Susanne K. Langer: A Kaleidoscope of Ideas, an exhibition held at the Charles E. Shain Library and the Connecticut College Arboretum, runs from August 5 through October 2, 2022. Additionally, on September 10–11, Connecticut College hosted a two-day philosophy workshop, Susanne K. Langer: Feeling and Society. The two events invite students, researchers, and visitors to engage with the life and thoughts of a prolific American philosopher, Susanne K. Langer, who was affiliated with Connecticut College from 1954 to 1985.
An Exhibition
A Kaleidoscope of Ideas
August 5 — October 2
Exhibition Archive
Published September 11, 2022
“Since we cannot have our fill of existence by going on and on, we want to have as much life as possible in our short span. If our individuation must be brief, we want to make it complete; so we are inspired to think, act, dream our desires, create things, express our ideas, and in all sorts of ways make up by concentration what we cannot have by length of days.”

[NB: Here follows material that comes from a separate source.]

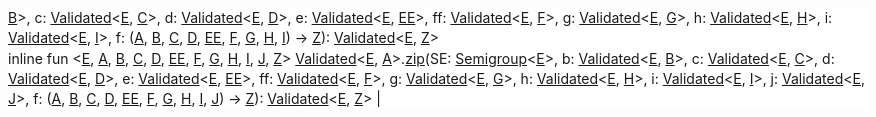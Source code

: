 [B](../zip.md)&gt;, c: [Validated](index.md)&lt;[E](../zip.md), [C](../zip.md)&gt;, d: [Validated](index.md)&lt;[E](../zip.md), [D](../zip.md)&gt;, e: [Validated](index.md)&lt;[E](../zip.md), [EE](../zip.md)&gt;, ff: [Validated](index.md)&lt;[E](../zip.md), [F](../zip.md)&gt;, g: [Validated](index.md)&lt;[E](../zip.md), [G](../zip.md)&gt;, h: [Validated](index.md)&lt;[E](../zip.md), [H](../zip.md)&gt;, i: [Validated](index.md)&lt;[E](../zip.md), [I](../zip.md)&gt;, f: ([A](../zip.md), [B](../zip.md), [C](../zip.md), [D](../zip.md), [EE](../zip.md), [F](../zip.md), [G](../zip.md), [H](../zip.md), [I](../zip.md)) -&gt; [Z](../zip.md)): [Validated](index.md)&lt;[E](../zip.md), [Z](../zip.md)&gt;<br>inline fun &lt;[E](../zip.md), [A](../zip.md), [B](../zip.md), [C](../zip.md), [D](../zip.md), [EE](../zip.md), [F](../zip.md), [G](../zip.md), [H](../zip.md), [I](../zip.md), [J](../zip.md), [Z](../zip.md)&gt; [Validated](index.md)&lt;[E](../zip.md), [A](../zip.md)&gt;.[zip](../zip.md)(SE: [Semigroup](../../arrow.typeclasses/-semigroup/index.md)&lt;[E](../zip.md)&gt;, b: [Validated](index.md)&lt;[E](../zip.md), [B](../zip.md)&gt;, c: [Validated](index.md)&lt;[E](../zip.md), [C](../zip.md)&gt;, d: [Validated](index.md)&lt;[E](../zip.md), [D](../zip.md)&gt;, e: [Validated](index.md)&lt;[E](../zip.md), [EE](../zip.md)&gt;, ff: [Validated](index.md)&lt;[E](../zip.md), [F](../zip.md)&gt;, g: [Validated](index.md)&lt;[E](../zip.md), [G](../zip.md)&gt;, h: [Validated](index.md)&lt;[E](../zip.md), [H](../zip.md)&gt;, i: [Validated](index.md)&lt;[E](../zip.md), [I](../zip.md)&gt;, j: [Validated](index.md)&lt;[E](../zip.md), [J](../zip.md)&gt;, f: ([A](../zip.md), [B](../zip.md), [C](../zip.md), [D](../zip.md), [EE](../zip.md), [F](../zip.md), [G](../zip.md), [H](../zip.md), [I](../zip.md), [J](../zip.md)) -&gt; [Z](../zip.md)): [Validated](index.md)&lt;[E](../zip.md), [Z](../zip.md)&gt; |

Susanne K. Langer (1895–1985) became chair of the philosophy department at Connecticut College, her first permanent academic position, in 1954. By that time, she had published numerous articles and several books, including the best-selling Philosophy in a New Key (1942), lectured widely on aesthetics and world events, and taught at colleges across the States, assuring her stature–during her lifetime–as a major American philosopher. In the years leading up to her arrival at Connecticut College, she had embarked on intensive research in psychology and the biological sciences for what would become her final work, the three-volume Mind: An Essay on Human Feeling.
In recent years, there has been a resurgence of interest in Langer’s philosophy and her place in the philosophical canon, most notably in 2020 with the founding of the Susanne K. Langer Circle, an international and multi-disciplinary group of scholars. Its first international conference took place in June 2022 at Max Planck Institute for Empirical Aesthetics in Frankfurt, Germany. The exhibition and workshop on Langer, subtitled, respectively, A Kaleidoscope of Ideas and Feeling and Society, held at Connecticut College in the Fall 2022, follow suit.
A Note on the One World Symbol
In 1949, after the destruction wrought by World War II, Langer joined a diverse array of intellectuals proposing new systems of governance to foster a World Society. Feeling the need for a symbol to express this ideal of world citizenship, Langer designed the emblem above, a spiral inscribed in the hub of a wheel. Representing the importance of symbolism in Langer’s philosophy and her under-acknowledged concern for global politics, the One World Symbol also graphically denotes–from our perspective–the eddy, or whirl, of ideas in which Langer immersed herself.